Format: Picture book
Ages: 3-5
Author and illustrator: Hervé Tullet
Publisher: Chronicle Books (published Jauary 2011)
Pages: 56
ISBN-10: 0811879542
ISBN-13: 978-0811879545

It’s unusual for a truly unique idea to hit the children’s publishing world. In Press Here, art-director-turned-kids’-book-author Hervé Tullet has combined the format of the book with something entirely new: beginning with just one yellow dot in the middle of the page and the inviting word “Ready?,” this book takes the reader on a jaunt through a magical world of dots that move, shake, grow, slide — all while remaining entirely static on the page. The reader is invited to press, tap, and rub the dots, to tilt and shake the book, to blow the dots into place, to clap, and otherwise affect what happens on each page as the dots change.

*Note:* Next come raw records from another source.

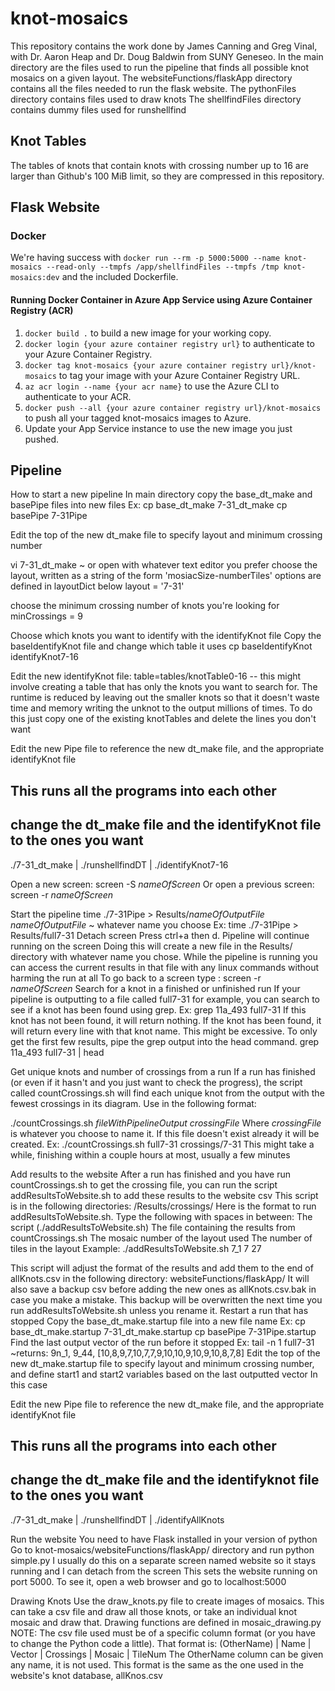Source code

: # knot-mosaics

This repository contains the work done by James Canning and Greg Vinal, with Dr. Aaron Heap and Dr. Doug Baldwin from SUNY Geneseo.
In the main directory are the files used to run the pipeline that finds all possible knot mosaics on a given layout.
The websiteFunctions/flaskApp directory contains all the files needed to run the flask website.
The pythonFiles directory contains files used to draw knots
The shellfindFiles directory contains dummy files used for runshellfind

## Knot Tables

The tables of knots that contain knots with crossing number up to 16 are larger than Github's 100 MiB limit, so they are compressed in this repository.
## Flask Website

### Docker

We're having success with `docker run --rm -p 5000:5000 --name knot-mosaics --read-only --tmpfs /app/shellfindFiles --tmpfs /tmp knot-mosaics:dev` and the included Dockerfile.

#### Running Docker Container in Azure App Service using Azure Container Registry (ACR)

1. `docker build .` to build a new image for your working copy.
2. `docker login {your azure container registry url}` to authenticate to your Azure Container Registry.
3. `docker tag knot-mosaics {your azure container registry url}/knot-mosaics` to tag your image with your Azure Container Registry URL.
4. `az acr login --name {your acr name}` to use the Azure CLI to authenticate to your ACR.
5. `docker push --all {your azure container registry url}/knot-mosaics` to push all your tagged knot-mosaics images to Azure.
6. Update your App Service instance to use the new image you just pushed.

## Pipeline

How to start a new pipeline
In main directory copy the base_dt_make and basePipe files into new files
Ex: 
cp base_dt_make 7-31_dt_make
cp basePipe 7-31Pipe

Edit the top of the new dt_make file to specify layout and minimum crossing number 

vi 7-31_dt_make ~ or open with whatever text editor you prefer
choose the layout, written as a string of the form 'mosiacSize-numberTiles'
options are defined in layoutDict below
layout = '7-31'

choose the minimum crossing number of knots you're looking for
minCrossings = 9

Choose which knots you want to identify with the identifyKnot file
Copy the baseIdentifyKnot file and change which table it uses
cp baseIdentifyKnot identifyKnot7-16

Edit the new identifyKnot file:
table=tables/knotTable0-16
-- this might involve creating a table that has only the knots you want to search for. The runtime is reduced by leaving out the smaller knots so that it doesn't waste time and memory writing the unknot to the output millions of times. To do this just copy one of the existing knotTables and delete the lines you don't want



Edit the new Pipe file to reference the new dt_make file, and the appropriate identifyKnot file

## This runs all the programs into each other

## change the dt_make file and the identifyKnot file to the ones you want
./7-31_dt_make | ./runshellfindDT | ./identifyKnot7-16

Open a new screen: screen -S _nameOfScreen_
Or open a previous screen: screen -r _nameOfScreen_

Start the pipeline
time ./7-31Pipe > Results/_nameOfOutputFile_
_nameOfOutputFile_ ~ whatever name you choose
Ex: time ./7-31Pipe > Results/full7-31
Detach screen 
Press ctrl+a then d. Pipeline will continue running on the screen
Doing this will create a new file in the Results/ directory with whatever name you chose. While the pipeline is running you can access the current results in that file with any linux commands without harming the run at all
To go back to a screen type :
	screen -r _nameOfScreen_
Search for a knot in a finished or unfinished run
If your pipeline is outputting to a file called full7-31 for example, you can search to see if a knot has been found using grep.
Ex:
grep 11a_493 full7-31
If this knot has not been found, it will return nothing. If the knot has been found, it will return every line with that knot name. This might be excessive. To only get the first few results, pipe the grep output into the head command.
grep 11a_493 full7-31 | head

Get unique knots and number of crossings from a run
If a run has finished (or even if it hasn't and you just want to check the progress), the script called countCrossings.sh will find each unique knot from the output with the fewest crossings in its diagram. Use in the following format:

./countCrossings.sh _fileWithPipelineOutput_ _crossingFile_
Where _crossingFile_ is whatever you choose to name it. If this file doesn't exist already it will be created. Ex:
./countCrossings.sh full7-31 crossings/7-31
This might take a while, finishing within a couple hours at most, usually a few minutes

Add results to the website 
After a run has finished and you have run countCrossings.sh to get the crossing file, you can run the script addResultsToWebsite.sh to add these results to the website csv
This script is in the following directories: 
/Results/crossings/ 
Here is the format to run addResultsToWebsite.sh. Type the following with spaces in between:
The script (./addResultsToWebsite.sh)
The file containing the results from countCrossings.sh
The mosaic number of the layout used
The number of tiles in the layout
Example: 
	./addResultsToWebsite.sh 7_1 7 27

This script will adjust the format of the results and add them to the end of allKnots.csv in the following directory: websiteFunctions/flaskApp/
It will also save a backup csv before adding the new ones as allKnots.csv.bak in case you make a mistake. This backup will be overwritten the next time you run addResultsToWebsite.sh unless you rename it.
Restart a run that has stopped
Copy the base_dt_make.startup file into a new file name
Ex: 
cp base_dt_make.startup 7-31_dt_make.startup
cp basePipe 7-31Pipe.startup
Find the last output vector of the run before it stopped
Ex:
tail -n 1 full7-31
~returns: 9n_1, 9_44, [10,8,9,7,10,7,7,9,10,10,9,10,9,10,8,7,8]
Edit the top of the new dt_make.startup file to specify layout and minimum crossing number, and define start1 and start2 variables based on the last outputted vector
In this case

Edit the new Pipe file to reference the new dt_make file, and the appropriate identifyKnot file

## This runs all the programs into each other

## change the dt_make file and the identifyknot file to the ones you want
./7-31_dt_make | ./runshellfindDT | ./identifyAllKnots


Run the website
You need to have Flask installed in your version of python
Go to knot-mosaics/websiteFunctions/flaskApp/ directory and run 
python simple.py
I usually do this on a separate screen named website so it stays running and I can detach from the screen
This sets the website running on port 5000. To see it, open a web browser and go to 
localhost:5000

Drawing Knots
Use the draw_knots.py file to create images of mosaics. This can take a csv file and draw all those knots, or take an individual knot mosaic and draw that. Drawing functions are defined in mosaic_drawing.py
NOTE: The csv file used must be of a specific column format (or you have to change the Python code a little). That format is:
(OtherName)  |  Name  |  Vector  |  Crossings  |  Mosaic  |  TileNum
The OtherName column can be given any name, it is not used. This format is the same as the one used in the website's knot database, allKnos.csv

Press Here may have been the foundation of a new genre of “interactive” children’s books that have followed in its wake, such as Tap to Play and Tap the Magic Tree. In this case, however, imitation truly is the sincerest form of flattery since the new books provide a fun new way to enjoy reading for kids — and the people who read to them. (Little E and I always laugh when we shake the book together.) If you haven’t tried one of the books in this field, check your local library. Press Here, the book that kicked the movement off, is a great place to start.

Parental advisory: Press Here ends with an invitation to read the book again from the beginning. Seasoned bedtime story readers will know that this can be an inescapable trap. The book is unendingly charming for little ones, but the charm can wear thin for grown-ups after seventeen or eighteen readings. Consider yourselves warned.